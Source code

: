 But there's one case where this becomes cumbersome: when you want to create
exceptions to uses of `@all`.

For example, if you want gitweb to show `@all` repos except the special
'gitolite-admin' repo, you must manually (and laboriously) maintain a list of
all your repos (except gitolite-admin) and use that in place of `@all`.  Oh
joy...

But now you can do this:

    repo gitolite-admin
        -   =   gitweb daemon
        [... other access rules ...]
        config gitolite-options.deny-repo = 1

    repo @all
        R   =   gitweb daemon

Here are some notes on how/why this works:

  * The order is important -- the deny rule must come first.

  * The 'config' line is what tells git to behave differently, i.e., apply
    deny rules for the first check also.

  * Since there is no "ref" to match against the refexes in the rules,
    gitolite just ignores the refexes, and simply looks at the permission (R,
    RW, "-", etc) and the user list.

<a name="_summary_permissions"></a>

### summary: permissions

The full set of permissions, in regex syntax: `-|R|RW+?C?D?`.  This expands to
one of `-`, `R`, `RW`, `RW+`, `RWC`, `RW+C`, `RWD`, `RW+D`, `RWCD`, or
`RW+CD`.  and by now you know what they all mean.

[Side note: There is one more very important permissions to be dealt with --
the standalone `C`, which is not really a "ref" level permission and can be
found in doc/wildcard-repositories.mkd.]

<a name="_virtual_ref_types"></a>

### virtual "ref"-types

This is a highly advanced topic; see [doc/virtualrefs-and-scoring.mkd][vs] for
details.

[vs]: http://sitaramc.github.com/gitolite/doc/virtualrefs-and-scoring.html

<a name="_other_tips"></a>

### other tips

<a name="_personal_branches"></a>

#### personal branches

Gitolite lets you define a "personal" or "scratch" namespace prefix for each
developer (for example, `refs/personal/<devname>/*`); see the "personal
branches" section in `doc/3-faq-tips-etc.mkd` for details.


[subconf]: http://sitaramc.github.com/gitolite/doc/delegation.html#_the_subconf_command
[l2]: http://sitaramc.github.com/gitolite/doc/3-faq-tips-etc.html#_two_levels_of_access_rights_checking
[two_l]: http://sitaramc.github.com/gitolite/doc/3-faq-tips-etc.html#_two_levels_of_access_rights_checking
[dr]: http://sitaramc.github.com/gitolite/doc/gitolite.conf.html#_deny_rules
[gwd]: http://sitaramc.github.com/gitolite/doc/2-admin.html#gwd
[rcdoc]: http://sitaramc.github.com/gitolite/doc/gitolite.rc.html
* * *
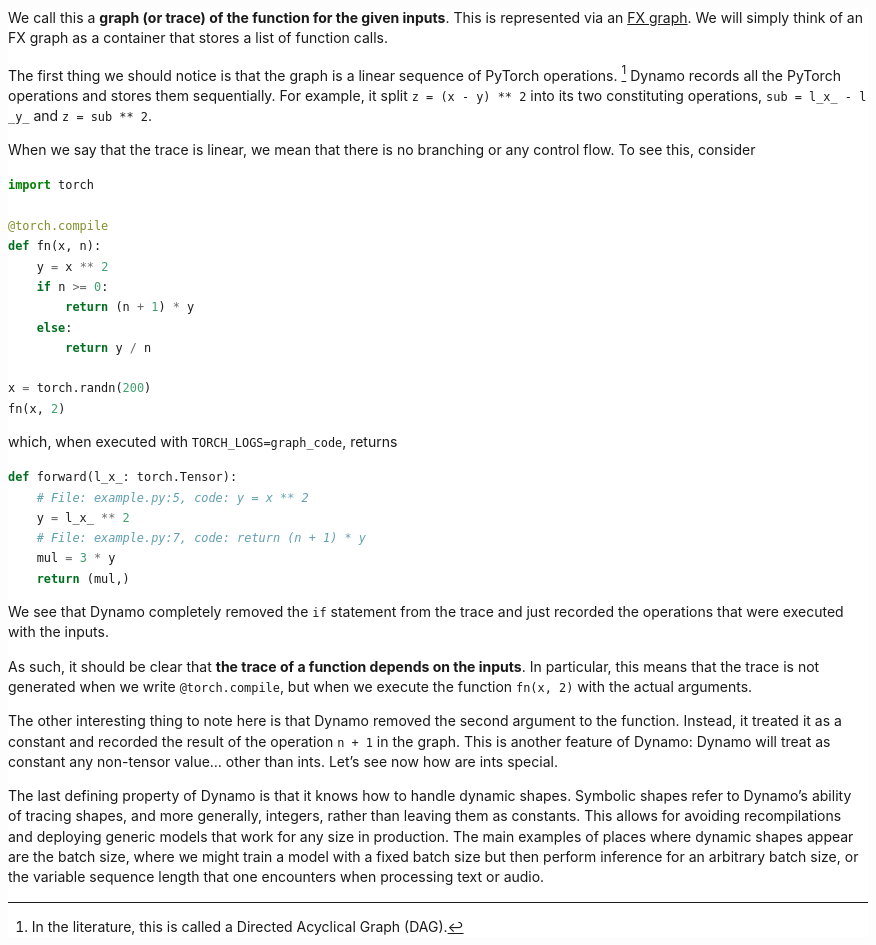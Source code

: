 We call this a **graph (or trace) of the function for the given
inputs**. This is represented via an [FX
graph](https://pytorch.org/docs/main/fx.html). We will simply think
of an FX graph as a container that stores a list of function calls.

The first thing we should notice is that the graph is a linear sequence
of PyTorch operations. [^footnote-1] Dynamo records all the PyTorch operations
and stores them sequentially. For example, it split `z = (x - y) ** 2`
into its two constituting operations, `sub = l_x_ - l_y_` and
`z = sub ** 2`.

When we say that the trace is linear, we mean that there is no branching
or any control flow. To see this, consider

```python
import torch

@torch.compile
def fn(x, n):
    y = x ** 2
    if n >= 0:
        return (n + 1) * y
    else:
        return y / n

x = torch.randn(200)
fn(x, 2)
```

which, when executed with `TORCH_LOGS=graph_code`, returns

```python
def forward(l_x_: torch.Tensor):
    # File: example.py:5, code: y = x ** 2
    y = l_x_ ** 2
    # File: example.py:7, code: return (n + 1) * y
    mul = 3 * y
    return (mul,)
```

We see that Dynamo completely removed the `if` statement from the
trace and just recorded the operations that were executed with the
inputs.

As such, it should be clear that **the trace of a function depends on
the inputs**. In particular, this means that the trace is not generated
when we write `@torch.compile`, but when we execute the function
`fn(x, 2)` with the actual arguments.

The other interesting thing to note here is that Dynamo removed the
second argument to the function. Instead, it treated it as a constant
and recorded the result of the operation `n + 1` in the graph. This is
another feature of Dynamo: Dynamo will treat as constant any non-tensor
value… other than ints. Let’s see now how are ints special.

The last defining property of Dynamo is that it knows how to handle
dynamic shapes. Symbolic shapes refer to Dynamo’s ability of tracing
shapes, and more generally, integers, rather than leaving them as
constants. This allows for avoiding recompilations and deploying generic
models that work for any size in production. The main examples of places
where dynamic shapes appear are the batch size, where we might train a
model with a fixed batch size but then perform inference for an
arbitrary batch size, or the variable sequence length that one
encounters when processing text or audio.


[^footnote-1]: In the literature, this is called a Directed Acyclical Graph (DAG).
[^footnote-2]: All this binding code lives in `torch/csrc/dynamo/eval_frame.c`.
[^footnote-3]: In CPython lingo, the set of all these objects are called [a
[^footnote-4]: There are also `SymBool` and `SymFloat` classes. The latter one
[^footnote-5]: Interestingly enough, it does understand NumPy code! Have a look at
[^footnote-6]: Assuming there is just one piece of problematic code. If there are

Work task: Copy range, inclusive: the line holding "when we write" to the line holding "models that work". Reproduce exactly those lines of the records above and no others.

Completed task:
when we write `@torch.compile`, but when we execute the function
`fn(x, 2)` with the actual arguments.

The other interesting thing to note here is that Dynamo removed the
second argument to the function. Instead, it treated it as a constant
and recorded the result of the operation `n + 1` in the graph. This is
another feature of Dynamo: Dynamo will treat as constant any non-tensor
value… other than ints. Let’s see now how are ints special.

The last defining property of Dynamo is that it knows how to handle
dynamic shapes. Symbolic shapes refer to Dynamo’s ability of tracing
shapes, and more generally, integers, rather than leaving them as
constants. This allows for avoiding recompilations and deploying generic
models that work for any size in production. The main examples of places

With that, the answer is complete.